● Data supplied:

★ ★ ★ ★ ★

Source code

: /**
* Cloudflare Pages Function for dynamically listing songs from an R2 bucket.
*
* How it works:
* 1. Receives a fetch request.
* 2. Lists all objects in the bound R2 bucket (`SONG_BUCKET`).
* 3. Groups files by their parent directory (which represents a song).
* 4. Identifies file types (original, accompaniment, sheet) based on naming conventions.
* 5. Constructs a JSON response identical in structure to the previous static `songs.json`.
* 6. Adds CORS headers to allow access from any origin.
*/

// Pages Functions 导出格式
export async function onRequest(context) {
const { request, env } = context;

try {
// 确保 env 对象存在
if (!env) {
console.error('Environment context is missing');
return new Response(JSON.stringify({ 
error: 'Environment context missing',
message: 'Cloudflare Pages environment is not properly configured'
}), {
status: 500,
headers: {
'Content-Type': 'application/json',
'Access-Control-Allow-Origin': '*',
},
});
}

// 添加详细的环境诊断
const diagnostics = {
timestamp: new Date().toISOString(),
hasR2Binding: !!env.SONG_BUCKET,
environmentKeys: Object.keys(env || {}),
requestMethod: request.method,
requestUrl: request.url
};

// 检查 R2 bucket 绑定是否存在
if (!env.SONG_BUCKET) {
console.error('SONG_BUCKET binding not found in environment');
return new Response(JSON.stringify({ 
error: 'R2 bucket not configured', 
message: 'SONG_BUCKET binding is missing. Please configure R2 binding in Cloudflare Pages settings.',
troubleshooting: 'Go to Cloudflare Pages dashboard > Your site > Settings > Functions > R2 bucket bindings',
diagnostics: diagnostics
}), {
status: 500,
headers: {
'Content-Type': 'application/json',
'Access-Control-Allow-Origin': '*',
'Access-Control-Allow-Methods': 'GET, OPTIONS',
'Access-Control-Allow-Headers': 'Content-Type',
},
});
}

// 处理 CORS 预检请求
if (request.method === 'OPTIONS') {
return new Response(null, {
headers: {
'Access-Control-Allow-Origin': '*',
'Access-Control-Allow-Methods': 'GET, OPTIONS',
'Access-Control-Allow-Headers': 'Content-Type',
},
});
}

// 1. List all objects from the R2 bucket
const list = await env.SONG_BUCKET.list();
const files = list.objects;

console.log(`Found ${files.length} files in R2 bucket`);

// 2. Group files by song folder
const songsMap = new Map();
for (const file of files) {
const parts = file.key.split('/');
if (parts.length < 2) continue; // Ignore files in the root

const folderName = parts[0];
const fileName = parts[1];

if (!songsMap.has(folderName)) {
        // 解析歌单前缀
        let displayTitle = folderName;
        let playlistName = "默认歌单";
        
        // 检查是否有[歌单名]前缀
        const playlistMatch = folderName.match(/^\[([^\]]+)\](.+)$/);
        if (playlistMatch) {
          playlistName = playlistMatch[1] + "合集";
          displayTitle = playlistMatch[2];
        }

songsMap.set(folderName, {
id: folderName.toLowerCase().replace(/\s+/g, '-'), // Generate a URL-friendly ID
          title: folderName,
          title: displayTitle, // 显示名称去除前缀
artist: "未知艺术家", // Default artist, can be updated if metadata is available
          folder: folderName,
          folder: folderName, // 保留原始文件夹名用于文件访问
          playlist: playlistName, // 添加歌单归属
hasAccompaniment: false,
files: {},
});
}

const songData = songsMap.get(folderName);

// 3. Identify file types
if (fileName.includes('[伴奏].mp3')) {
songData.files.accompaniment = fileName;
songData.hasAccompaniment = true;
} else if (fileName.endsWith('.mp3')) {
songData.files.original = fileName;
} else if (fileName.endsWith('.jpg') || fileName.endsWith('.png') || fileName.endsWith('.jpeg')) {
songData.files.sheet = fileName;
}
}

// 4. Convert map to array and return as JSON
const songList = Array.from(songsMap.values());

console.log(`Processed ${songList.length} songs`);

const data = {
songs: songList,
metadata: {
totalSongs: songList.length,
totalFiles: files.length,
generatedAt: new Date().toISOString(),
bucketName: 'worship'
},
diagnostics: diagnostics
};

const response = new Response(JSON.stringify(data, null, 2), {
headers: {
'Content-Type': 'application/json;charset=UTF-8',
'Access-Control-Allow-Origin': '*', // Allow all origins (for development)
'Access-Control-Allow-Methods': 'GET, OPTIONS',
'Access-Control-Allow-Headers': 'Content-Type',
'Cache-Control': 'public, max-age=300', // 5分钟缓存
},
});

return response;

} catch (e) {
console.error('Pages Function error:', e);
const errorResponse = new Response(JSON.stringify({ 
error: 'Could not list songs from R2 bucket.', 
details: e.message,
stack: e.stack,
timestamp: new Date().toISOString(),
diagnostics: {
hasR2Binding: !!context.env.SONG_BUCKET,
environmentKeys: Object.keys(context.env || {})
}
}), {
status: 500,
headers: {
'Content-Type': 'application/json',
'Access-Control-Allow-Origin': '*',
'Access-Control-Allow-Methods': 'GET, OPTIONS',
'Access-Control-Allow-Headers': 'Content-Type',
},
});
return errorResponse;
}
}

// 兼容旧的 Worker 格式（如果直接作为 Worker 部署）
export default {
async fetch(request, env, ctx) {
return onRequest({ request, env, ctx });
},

★ ★ ★ ★ ★

● Exercise details:
Repeat the whole listing exactly.

● Output below:
Source code

: /**
* Cloudflare Pages Function for dynamically listing songs from an R2 bucket.
*
* How it works:
* 1. Receives a fetch request.
* 2. Lists all objects in the bound R2 bucket (`SONG_BUCKET`).
* 3. Groups files by their parent directory (which represents a song).
* 4. Identifies file types (original, accompaniment, sheet) based on naming conventions.
* 5. Constructs a JSON response identical in structure to the previous static `songs.json`.
* 6. Adds CORS headers to allow access from any origin.
*/

// Pages Functions 导出格式
export async function onRequest(context) {
const { request, env } = context;

try {
// 确保 env 对象存在
if (!env) {
console.error('Environment context is missing');
return new Response(JSON.stringify({ 
error: 'Environment context missing',
message: 'Cloudflare Pages environment is not properly configured'
}), {
status: 500,
headers: {
'Content-Type': 'application/json',
'Access-Control-Allow-Origin': '*',
},
});
}

// 添加详细的环境诊断
const diagnostics = {
timestamp: new Date().toISOString(),
hasR2Binding: !!env.SONG_BUCKET,
environmentKeys: Object.keys(env || {}),
requestMethod: request.method,
requestUrl: request.url
};

// 检查 R2 bucket 绑定是否存在
if (!env.SONG_BUCKET) {
console.error('SONG_BUCKET binding not found in environment');
return new Response(JSON.stringify({ 
error: 'R2 bucket not configured', 
message: 'SONG_BUCKET binding is missing. Please configure R2 binding in Cloudflare Pages settings.',
troubleshooting: 'Go to Cloudflare Pages dashboard > Your site > Settings > Functions > R2 bucket bindings',
diagnostics: diagnostics
}), {
status: 500,
headers: {
'Content-Type': 'application/json',
'Access-Control-Allow-Origin': '*',
'Access-Control-Allow-Methods': 'GET, OPTIONS',
'Access-Control-Allow-Headers': 'Content-Type',
},
});
}

// 处理 CORS 预检请求
if (request.method === 'OPTIONS') {
return new Response(null, {
headers: {
'Access-Control-Allow-Origin': '*',
'Access-Control-Allow-Methods': 'GET, OPTIONS',
'Access-Control-Allow-Headers': 'Content-Type',
},
});
}

// 1. List all objects from the R2 bucket
const list = await env.SONG_BUCKET.list();
const files = list.objects;

console.log(`Found ${files.length} files in R2 bucket`);

// 2. Group files by song folder
const songsMap = new Map();
for (const file of files) {
const parts = file.key.split('/');
if (parts.length < 2) continue; // Ignore files in the root

const folderName = parts[0];
const fileName = parts[1];

if (!songsMap.has(folderName)) {
        // 解析歌单前缀
        let displayTitle = folderName;
        let playlistName = "默认歌单";
        
        // 检查是否有[歌单名]前缀
        const playlistMatch = folderName.match(/^\[([^\]]+)\](.+)$/);
        if (playlistMatch) {
          playlistName = playlistMatch[1] + "合集";
          displayTitle = playlistMatch[2];
        }

songsMap.set(folderName, {
id: folderName.toLowerCase().replace(/\s+/g, '-'), // Generate a URL-friendly ID
          title: folderName,
          title: displayTitle, // 显示名称去除前缀
artist: "未知艺术家", // Default artist, can be updated if metadata is available
          folder: folderName,
          folder: folderName, // 保留原始文件夹名用于文件访问
          playlist: playlistName, // 添加歌单归属
hasAccompaniment: false,
files: {},
});
}

const songData = songsMap.get(folderName);

// 3. Identify file types
if (fileName.includes('[伴奏].mp3')) {
songData.files.accompaniment = fileName;
songData.hasAccompaniment = true;
} else if (fileName.endsWith('.mp3')) {
songData.files.original = fileName;
} else if (fileName.endsWith('.jpg') || fileName.endsWith('.png') || fileName.endsWith('.jpeg')) {
songData.files.sheet = fileName;
}
}

// 4. Convert map to array and return as JSON
const songList = Array.from(songsMap.values());

console.log(`Processed ${songList.length} songs`);

const data = {
songs: songList,
metadata: {
totalSongs: songList.length,
totalFiles: files.length,
generatedAt: new Date().toISOString(),
bucketName: 'worship'
},
diagnostics: diagnostics
};

const response = new Response(JSON.stringify(data, null, 2), {
headers: {
'Content-Type': 'application/json;charset=UTF-8',
'Access-Control-Allow-Origin': '*', // Allow all origins (for development)
'Access-Control-Allow-Methods': 'GET, OPTIONS',
'Access-Control-Allow-Headers': 'Content-Type',
'Cache-Control': 'public, max-age=300', // 5分钟缓存
},
});

return response;

} catch (e) {
console.error('Pages Function error:', e);
const errorResponse = new Response(JSON.stringify({ 
error: 'Could not list songs from R2 bucket.', 
details: e.message,
stack: e.stack,
timestamp: new Date().toISOString(),
diagnostics: {
hasR2Binding: !!context.env.SONG_BUCKET,
environmentKeys: Object.keys(context.env || {})
}
}), {
status: 500,
headers: {
'Content-Type': 'application/json',
'Access-Control-Allow-Origin': '*',
'Access-Control-Allow-Methods': 'GET, OPTIONS',
'Access-Control-Allow-Headers': 'Content-Type',
},
});
return errorResponse;
}
}

// 兼容旧的 Worker 格式（如果直接作为 Worker 部署）
export default {
async fetch(request, env, ctx) {
return onRequest({ request, env, ctx });
},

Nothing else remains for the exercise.